**Instructions to follow**
Show every line of the records below that contains the word "ListProvider".

**Entries shown**

════════

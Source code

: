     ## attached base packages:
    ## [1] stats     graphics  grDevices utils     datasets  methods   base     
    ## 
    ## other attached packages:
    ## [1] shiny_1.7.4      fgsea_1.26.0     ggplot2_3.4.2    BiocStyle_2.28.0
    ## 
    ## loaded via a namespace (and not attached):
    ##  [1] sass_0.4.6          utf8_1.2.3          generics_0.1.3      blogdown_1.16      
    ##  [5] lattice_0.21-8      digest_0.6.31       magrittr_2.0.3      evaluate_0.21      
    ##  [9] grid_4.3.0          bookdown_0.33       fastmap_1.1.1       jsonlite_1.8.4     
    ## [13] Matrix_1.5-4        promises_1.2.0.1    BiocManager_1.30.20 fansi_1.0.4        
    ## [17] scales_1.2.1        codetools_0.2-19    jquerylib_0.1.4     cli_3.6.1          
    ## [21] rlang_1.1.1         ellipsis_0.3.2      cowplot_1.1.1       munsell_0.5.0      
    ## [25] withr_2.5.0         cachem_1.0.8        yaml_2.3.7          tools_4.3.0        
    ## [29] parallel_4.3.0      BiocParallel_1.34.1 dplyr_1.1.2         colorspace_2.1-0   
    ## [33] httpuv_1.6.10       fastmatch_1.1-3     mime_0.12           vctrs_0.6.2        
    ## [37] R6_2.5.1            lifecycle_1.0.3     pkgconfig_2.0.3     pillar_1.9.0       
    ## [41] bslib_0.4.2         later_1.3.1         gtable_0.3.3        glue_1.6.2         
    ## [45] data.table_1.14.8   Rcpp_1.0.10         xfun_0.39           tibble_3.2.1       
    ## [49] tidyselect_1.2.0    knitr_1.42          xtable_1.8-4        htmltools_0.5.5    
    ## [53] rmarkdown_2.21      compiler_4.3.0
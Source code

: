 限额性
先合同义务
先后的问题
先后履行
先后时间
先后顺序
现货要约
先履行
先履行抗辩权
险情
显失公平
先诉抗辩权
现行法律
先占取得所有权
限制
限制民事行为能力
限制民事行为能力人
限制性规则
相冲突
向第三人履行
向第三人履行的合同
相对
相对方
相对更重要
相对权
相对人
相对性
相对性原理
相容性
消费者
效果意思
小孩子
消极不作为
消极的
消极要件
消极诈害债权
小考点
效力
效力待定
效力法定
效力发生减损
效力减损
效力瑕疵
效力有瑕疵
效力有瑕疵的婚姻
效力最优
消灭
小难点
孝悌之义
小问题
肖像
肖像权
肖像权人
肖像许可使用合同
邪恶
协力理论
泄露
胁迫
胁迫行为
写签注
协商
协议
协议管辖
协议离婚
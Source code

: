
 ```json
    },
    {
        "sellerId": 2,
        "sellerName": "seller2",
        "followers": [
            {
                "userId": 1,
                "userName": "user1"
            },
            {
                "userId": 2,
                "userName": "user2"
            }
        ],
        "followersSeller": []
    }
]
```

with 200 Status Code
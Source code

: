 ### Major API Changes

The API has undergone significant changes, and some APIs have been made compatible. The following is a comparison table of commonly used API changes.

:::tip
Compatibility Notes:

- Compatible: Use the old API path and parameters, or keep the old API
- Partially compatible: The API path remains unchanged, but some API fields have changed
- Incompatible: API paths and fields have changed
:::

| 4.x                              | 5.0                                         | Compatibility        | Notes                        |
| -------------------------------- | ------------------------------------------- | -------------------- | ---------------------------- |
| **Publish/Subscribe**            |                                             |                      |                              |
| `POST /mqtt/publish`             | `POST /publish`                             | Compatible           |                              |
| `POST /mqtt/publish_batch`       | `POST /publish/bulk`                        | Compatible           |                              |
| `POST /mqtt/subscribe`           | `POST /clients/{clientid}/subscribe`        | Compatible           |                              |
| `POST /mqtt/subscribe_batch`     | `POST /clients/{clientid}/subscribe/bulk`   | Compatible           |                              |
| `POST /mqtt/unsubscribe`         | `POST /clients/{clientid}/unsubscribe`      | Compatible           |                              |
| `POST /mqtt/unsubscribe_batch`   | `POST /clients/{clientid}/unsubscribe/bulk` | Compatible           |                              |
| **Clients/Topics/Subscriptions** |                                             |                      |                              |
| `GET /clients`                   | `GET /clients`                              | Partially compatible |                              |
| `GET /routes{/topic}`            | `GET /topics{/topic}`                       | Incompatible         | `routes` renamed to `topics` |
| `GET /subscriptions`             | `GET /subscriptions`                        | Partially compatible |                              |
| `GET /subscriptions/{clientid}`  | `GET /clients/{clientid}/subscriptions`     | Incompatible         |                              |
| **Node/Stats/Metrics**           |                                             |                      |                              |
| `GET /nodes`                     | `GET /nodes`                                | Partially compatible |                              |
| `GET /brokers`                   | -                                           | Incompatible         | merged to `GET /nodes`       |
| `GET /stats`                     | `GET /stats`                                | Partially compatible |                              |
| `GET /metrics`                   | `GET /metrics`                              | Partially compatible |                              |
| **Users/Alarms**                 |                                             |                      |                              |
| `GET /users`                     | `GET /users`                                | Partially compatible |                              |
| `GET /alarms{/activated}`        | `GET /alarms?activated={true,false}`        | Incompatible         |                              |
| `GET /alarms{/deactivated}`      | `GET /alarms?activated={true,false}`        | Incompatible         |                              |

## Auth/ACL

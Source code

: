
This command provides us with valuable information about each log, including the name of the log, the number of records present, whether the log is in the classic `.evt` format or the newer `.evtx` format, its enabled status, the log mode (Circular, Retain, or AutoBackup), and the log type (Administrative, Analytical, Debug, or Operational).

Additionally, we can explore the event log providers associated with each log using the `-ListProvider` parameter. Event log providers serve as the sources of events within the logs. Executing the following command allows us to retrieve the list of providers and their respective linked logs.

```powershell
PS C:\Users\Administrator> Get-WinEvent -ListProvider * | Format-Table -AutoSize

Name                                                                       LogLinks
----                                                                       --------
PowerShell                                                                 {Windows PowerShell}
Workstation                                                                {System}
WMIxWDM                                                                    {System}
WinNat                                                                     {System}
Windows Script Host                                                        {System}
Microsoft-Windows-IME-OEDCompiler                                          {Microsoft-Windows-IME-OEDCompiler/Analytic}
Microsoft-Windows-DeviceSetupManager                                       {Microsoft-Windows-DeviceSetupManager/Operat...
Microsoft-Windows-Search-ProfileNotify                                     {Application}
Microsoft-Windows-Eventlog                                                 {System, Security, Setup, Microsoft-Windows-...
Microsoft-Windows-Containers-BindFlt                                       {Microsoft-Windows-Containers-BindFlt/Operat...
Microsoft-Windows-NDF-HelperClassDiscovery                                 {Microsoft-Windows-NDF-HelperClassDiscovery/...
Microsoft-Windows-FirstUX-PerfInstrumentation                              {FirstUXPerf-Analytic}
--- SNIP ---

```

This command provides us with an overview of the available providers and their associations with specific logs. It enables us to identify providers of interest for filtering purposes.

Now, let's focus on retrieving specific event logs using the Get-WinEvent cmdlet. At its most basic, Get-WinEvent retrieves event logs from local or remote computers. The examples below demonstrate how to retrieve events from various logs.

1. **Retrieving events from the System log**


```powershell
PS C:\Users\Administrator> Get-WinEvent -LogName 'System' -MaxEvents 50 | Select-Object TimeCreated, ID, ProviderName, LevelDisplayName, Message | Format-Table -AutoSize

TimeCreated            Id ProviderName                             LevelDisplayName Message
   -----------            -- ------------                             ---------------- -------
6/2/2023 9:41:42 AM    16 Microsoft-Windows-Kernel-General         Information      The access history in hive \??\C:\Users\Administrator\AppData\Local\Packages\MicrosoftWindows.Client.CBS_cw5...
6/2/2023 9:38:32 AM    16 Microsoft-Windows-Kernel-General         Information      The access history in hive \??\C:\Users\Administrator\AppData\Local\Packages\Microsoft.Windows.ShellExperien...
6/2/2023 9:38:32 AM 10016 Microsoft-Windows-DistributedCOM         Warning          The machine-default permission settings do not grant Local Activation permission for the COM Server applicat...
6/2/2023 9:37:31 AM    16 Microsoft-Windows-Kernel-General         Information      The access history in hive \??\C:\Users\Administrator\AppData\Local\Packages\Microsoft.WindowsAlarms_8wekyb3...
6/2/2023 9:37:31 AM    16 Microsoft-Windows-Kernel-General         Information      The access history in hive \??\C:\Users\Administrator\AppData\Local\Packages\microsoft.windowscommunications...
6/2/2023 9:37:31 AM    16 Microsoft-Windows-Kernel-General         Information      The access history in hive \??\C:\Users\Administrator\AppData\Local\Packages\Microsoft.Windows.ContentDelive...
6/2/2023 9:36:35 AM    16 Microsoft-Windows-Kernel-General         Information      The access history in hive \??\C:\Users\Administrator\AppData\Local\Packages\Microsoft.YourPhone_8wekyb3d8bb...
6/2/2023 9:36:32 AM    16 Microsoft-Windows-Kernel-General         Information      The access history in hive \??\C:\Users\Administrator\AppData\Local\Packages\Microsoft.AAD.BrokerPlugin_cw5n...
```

════════

**Your response**
Additionally, we can explore the event log providers associated with each log using the `-ListProvider` parameter. Event log providers serve as the sources of events within the logs. Executing the following command allows us to retrieve the list of providers and their respective linked logs.
PS C:\Users\Administrator> Get-WinEvent -ListProvider * | Format-Table -AutoSize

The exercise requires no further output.